What exactly happens when both $\frac{\mathrm{d}y}{\mathrm{d}t}$ and $\frac{\mathrm{d}x}{\mathrm{d}t}$ equal zero?
I know that if $\frac{\mathrm{d}y}{\mathrm{d}t} =0$ then its a vertical tangent with $\frac{\mathrm{d}x}{\mathrm{d}t} \neq 0$
and if $\frac{\mathrm{d}x}{\mathrm{d}t}=0$ then its a horizontal tangent if $\frac{\mathrm{d}y}{\mathrm{d}t}\neq 0$.
Do you apply L'Hoptial rule to see if it is a tangent?

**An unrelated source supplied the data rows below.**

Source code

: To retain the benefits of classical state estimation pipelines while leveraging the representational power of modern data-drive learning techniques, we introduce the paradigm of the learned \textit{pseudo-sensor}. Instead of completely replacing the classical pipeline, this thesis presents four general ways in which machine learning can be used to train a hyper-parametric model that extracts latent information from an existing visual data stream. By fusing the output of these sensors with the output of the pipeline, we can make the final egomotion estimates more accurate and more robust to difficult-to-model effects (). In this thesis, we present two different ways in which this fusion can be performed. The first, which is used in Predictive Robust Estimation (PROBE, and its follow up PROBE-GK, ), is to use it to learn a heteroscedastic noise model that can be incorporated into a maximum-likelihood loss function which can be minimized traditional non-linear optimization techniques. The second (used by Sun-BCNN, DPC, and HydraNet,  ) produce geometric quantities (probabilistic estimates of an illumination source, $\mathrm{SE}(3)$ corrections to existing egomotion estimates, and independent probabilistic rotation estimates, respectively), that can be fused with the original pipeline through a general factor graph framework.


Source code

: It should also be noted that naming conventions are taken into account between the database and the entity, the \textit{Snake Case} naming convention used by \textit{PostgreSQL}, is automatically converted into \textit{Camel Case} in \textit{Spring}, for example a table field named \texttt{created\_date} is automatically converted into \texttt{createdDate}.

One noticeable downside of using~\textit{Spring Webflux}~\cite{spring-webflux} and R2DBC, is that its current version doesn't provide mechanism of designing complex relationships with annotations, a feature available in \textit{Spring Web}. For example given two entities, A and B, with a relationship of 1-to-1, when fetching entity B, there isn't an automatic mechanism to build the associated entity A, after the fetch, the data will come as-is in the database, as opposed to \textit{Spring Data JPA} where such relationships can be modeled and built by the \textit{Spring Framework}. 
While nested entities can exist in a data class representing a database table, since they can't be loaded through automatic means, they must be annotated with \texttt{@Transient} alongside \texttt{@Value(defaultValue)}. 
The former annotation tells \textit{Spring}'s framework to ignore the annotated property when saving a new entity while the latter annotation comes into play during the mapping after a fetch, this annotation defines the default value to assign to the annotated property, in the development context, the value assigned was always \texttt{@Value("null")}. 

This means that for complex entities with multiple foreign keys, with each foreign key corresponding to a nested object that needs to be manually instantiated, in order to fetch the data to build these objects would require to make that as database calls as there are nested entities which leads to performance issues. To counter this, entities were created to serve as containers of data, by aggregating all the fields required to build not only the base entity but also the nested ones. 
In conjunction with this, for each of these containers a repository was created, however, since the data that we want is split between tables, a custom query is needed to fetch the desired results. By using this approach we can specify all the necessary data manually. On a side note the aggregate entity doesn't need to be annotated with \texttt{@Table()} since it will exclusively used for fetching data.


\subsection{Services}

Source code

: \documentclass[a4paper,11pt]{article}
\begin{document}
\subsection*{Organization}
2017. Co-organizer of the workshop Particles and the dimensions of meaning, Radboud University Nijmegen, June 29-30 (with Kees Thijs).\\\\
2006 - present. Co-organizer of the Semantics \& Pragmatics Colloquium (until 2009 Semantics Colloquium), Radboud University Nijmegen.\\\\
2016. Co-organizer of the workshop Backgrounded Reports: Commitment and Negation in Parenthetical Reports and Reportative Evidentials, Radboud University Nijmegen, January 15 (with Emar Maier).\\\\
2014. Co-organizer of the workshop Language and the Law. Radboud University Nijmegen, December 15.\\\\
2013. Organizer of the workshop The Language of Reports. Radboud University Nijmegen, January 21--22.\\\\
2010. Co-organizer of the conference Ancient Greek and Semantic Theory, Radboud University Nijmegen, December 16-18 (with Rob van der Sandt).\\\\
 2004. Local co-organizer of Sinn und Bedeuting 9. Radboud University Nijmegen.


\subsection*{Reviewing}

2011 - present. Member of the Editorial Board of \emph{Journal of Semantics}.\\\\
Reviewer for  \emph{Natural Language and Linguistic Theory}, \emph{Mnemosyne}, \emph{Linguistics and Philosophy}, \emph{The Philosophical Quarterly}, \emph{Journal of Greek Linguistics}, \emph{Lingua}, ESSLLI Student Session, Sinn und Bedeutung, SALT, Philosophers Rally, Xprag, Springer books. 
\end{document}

$$\dfrac{dy}{dx} = \dfrac{\frac {dy}{dt}}{\frac{dx}{dt}}$$
In your case, that means $\dfrac{dy}{dx}$ is of indeterminant form.

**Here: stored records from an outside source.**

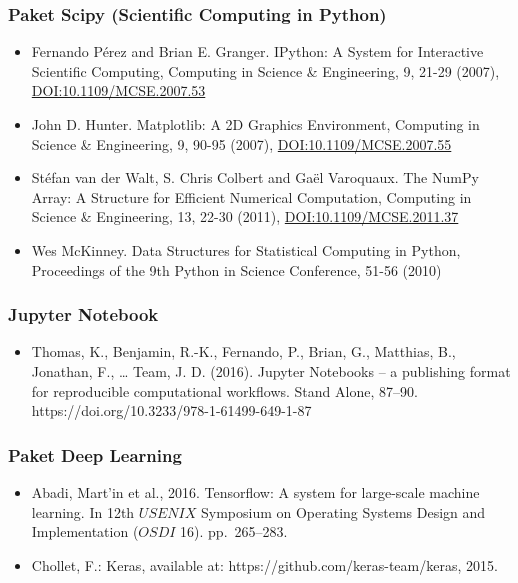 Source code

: \documentclass[11pt]{article}
\providecommand{\tightlist}{%
      \setlength{\itemsep}{0pt}\setlength{\parskip}{0pt}}
\begin{document}
\hypertarget{paket-scipy-scientific-computing-in-python}{%
\subsubsection{Paket Scipy (Scientific Computing in
Python)}\label{paket-scipy-scientific-computing-in-python}}

\begin{itemize}
\tightlist
\item
  Fernando Pérez and Brian E. Granger. IPython: A System for Interactive
  Scientific Computing, Computing in Science \& Engineering, 9, 21-29
  (2007),
  \href{https://doi.org/10.1109/MCSE.2007.53}{DOI:10.1109/MCSE.2007.53}
\item
  John D. Hunter. Matplotlib: A 2D Graphics Environment, Computing in
  Science \& Engineering, 9, 90-95 (2007),
  \href{https://doi.org/10.1109/MCSE.2007.55}{DOI:10.1109/MCSE.2007.55}
\item
  Stéfan van der Walt, S. Chris Colbert and Gaël Varoquaux. The NumPy
  Array: A Structure for Efficient Numerical Computation, Computing in
  Science \& Engineering, 13, 22-30 (2011),
  \href{http://dx.doi.org/10.1109/MCSE.2011.37}{DOI:10.1109/MCSE.2011.37}
\item
  Wes McKinney. Data Structures for Statistical Computing in Python,
  Proceedings of the 9th Python in Science Conference, 51-56 (2010)
\end{itemize}

\hypertarget{jupyter-notebook}{%
\subsubsection{Jupyter Notebook}\label{jupyter-notebook}}

\begin{itemize}
\tightlist
\item
  Thomas, K., Benjamin, R.-K., Fernando, P., Brian, G., Matthias, B.,
  Jonathan, F., \ldots{} Team, J. D. (2016). Jupyter Notebooks -- a
  publishing format for reproducible computational workflows. Stand
  Alone, 87--90. https://doi.org/10.3233/978-1-61499-649-1-87
\end{itemize}

\hypertarget{paket-deep-learning}{%
\subsubsection{Paket Deep Learning}\label{paket-deep-learning}}

\begin{itemize}
\tightlist
\item
  Abadi, Mart'in et al., 2016. Tensorflow: A system for large-scale
  machine learning. In 12th \(USENIX\) Symposium on Operating Systems
  Design and Implementation (\(OSDI\) 16). pp.~265--283.
\item
  Chollet, F.: Keras, available at: https://github.com/keras-team/keras,
  2015.
\end{itemize}
\end{document}
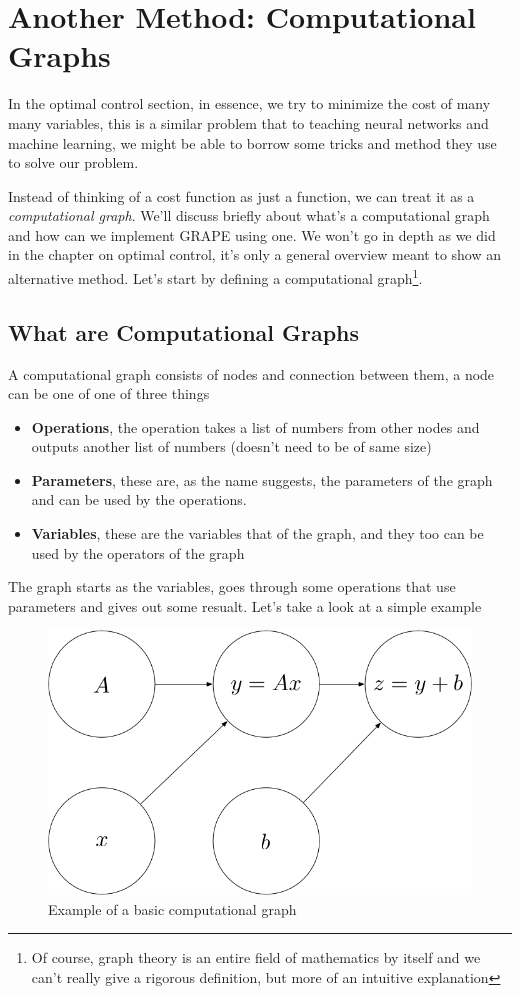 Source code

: \section{Another Method: Computational Graphs}
In the optimal control section, in essence, we try to minimize the cost of many many variables, this is a similar problem that to teaching neural networks and machine learning, we might be able to borrow some tricks and method they use to solve our problem.

Instead of thinking of a cost function as just a function, we can treat it as a \textit{computational graph}. We'll discuss briefly about what's a computational graph and how can we implement GRAPE using one. We won't go in depth as we did in the chapter on optimal control, it's only a general overview meant to show an alternative method. Let's start by defining a computational graph\footnote{Of course, graph theory is an entire field of mathematics by itself and we can't really give a rigorous definition, but more of an intuitive explanation}.

\subsection{What are Computational Graphs}
A computational graph consists of nodes and connection between them, a node can be one of one of three things
\begin{itemize}
    \item \textbf{Operations}, the operation takes a list of numbers from other nodes and outputs another list of numbers (doesn't need to be of same size) %
    \item \textbf{Parameters}, these are, as the name suggests, the parameters of the graph and can be used by the operations.
    \item \textbf{Variables}, these are the variables that of the graph, and they too can be used by the operators of the graph
\end{itemize}
The graph starts as the variables, goes through some operations that use parameters and gives out some resualt. Let's take a look at a simple example

\begin{figure}[H]
    \centering
    \includegraphics[width=0.4\columnwidth]{Example-comp-graph.png}
    \caption{Example of a basic computational graph}
    \label{fig:example-computational-graph}
\end{figure}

If both derivatives are zero, the tangent vector does not have a well-defined direction; in physical terms this indicates that the moving point has "slowed down" to a halt at the time $t$.
In this case, I would express the parametrization as a function of $x$ by solving for $t$ in the parametrization of $x(t)$, and substituting $t(x)$ into the parametrization of $y$ to get an equation in terms of $x$ and $y$, then differentiate to find $dy/dx$ directly.